Como não gostam de Chávez,
se julgam no direito de reproduzir qualquer patuscada contra ele.
No jargão que um estouvado
diretor do jornalismo global em boa hora deixou escapar, isso quer dizer que
contra o presidente Chávez vale “testar todas as hipóteses”. E vale também não
publicar o desmentido quando a “hipótese” não resiste ao “teste”.

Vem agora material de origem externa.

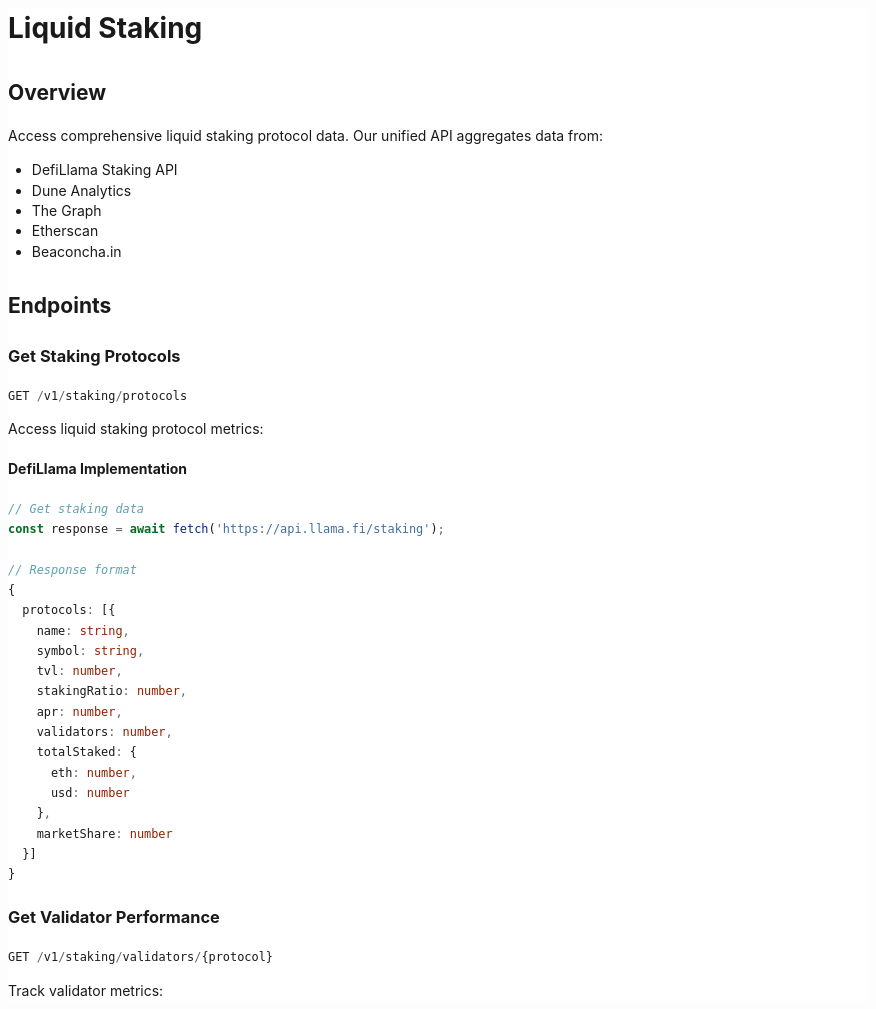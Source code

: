 # Liquid Staking

## Overview

Access comprehensive liquid staking protocol data. Our unified API aggregates data from:

- DefiLlama Staking API
- Dune Analytics
- The Graph
- Etherscan
- Beaconcha.in

## Endpoints

### Get Staking Protocols

```typescript
GET /v1/staking/protocols
```

Access liquid staking protocol metrics:

#### DefiLlama Implementation
```typescript
// Get staking data
const response = await fetch('https://api.llama.fi/staking');

// Response format
{
  protocols: [{
    name: string,
    symbol: string,
    tvl: number,
    stakingRatio: number,
    apr: number,
    validators: number,
    totalStaked: {
      eth: number,
      usd: number
    },
    marketShare: number
  }]
}
```

### Get Validator Performance

```typescript
GET /v1/staking/validators/{protocol}
```

Track validator metrics:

Não é difícil compreender as
razões pelas quais o papel de Chávez na Venezuela, na América Latina e no
mundo os perturba, a ponto de levá-los a arrastar na lama os restos de uma
credibilidade que outrora parecia sólida.
Em primeiro lugar, o
presidente venezuelano traz na face as inequívocas marcas de sua origem
popular, coisa que as elites saudosas dos bons tempos da senzala, assim como
seus viscosos aderentes, desprezam e, sobretudo, temem – Freud explica como
tais sentimentos conflitantes podem coexistir, produzindo altas doses de
ansiedade no paciente.
Em segundo lugar, desde o
fim do socialismo na URSS – e já se vão quase 20 anos – a Venezuela é o
primeiro país que está decidindo, pela vontade soberana do seu povo,
ultrapassar os limites do capitalismo para ingressar no terreno da edificação
socialista.
Este acontecimento de
extraordinário significado contrasta com a retumbante derrota que o
imperialismo americano está colhendo no Iraque e prenuncia um novo ciclo
revolucionário no mundo. É natural que aqueles que se auto-embalaram com a
cantiga do “fim da história” não se sintam agradecidos à Venezuela, por tê-los
despertado para os rigores da realidade.
Porém, a razão principal
reside num fato singular. A revolução venezuelana tem conseguido avançar,
pacientemente, dentro da mais estrita observância à lei e à ordem. Todas as
ameaças e insurgências contra o estado de direito e a legalidade vigentes,
desde a primeira eleição de Chávez, em 1998, partiram, de forma muito nítida,
das forças contra-revolucionárias que se congregam na oposição.
Portanto, o ataque à
revolução em nome da democracia formal, arma ideológica predileta dos
detentores do privilégio de viverem da exploração e miséria do próximo, já não
pode ser efetuado com a mesma desenvoltura e eficácia demonstrada em outros
carnavais.
Na Venezuela de Chávez, para
desgosto deles, a democracia real e a formal caminham de mãos dadas.
Tanto é assim que para
iniciar a construção do socialismo o presidente Hugo Chávez apresentou um
projeto de reforma constitucional e, para combatê-lo, o “The New York Times”
se vê na obrigação de iniciar o editorial de 22 de agosto afirmando o
seguinte: “Chávez segue sendo um democrata, ao menos tecnicamente. Tem
derrotado a incompetente oposição venezuelana repetidas vezes em eleições que
observadores internacionais julgam justas. No mês de dezembro passado obteve
uma aplastante vitória que ampliou seu mandato até 2012. Sua proposta de
reforma constitucional deve ser submetida à votação da Assembléia Nacional e
depois a um referendo popular”.
Ao contrário dos
espiroquetas que tem empurrado nossa “grande imprensa” para uma situação de
inédito descrédito, o “The New York Times” tem seus motivos para demonstrar
mais zelo pela própria reputação: espera viver mais tempo do que eles.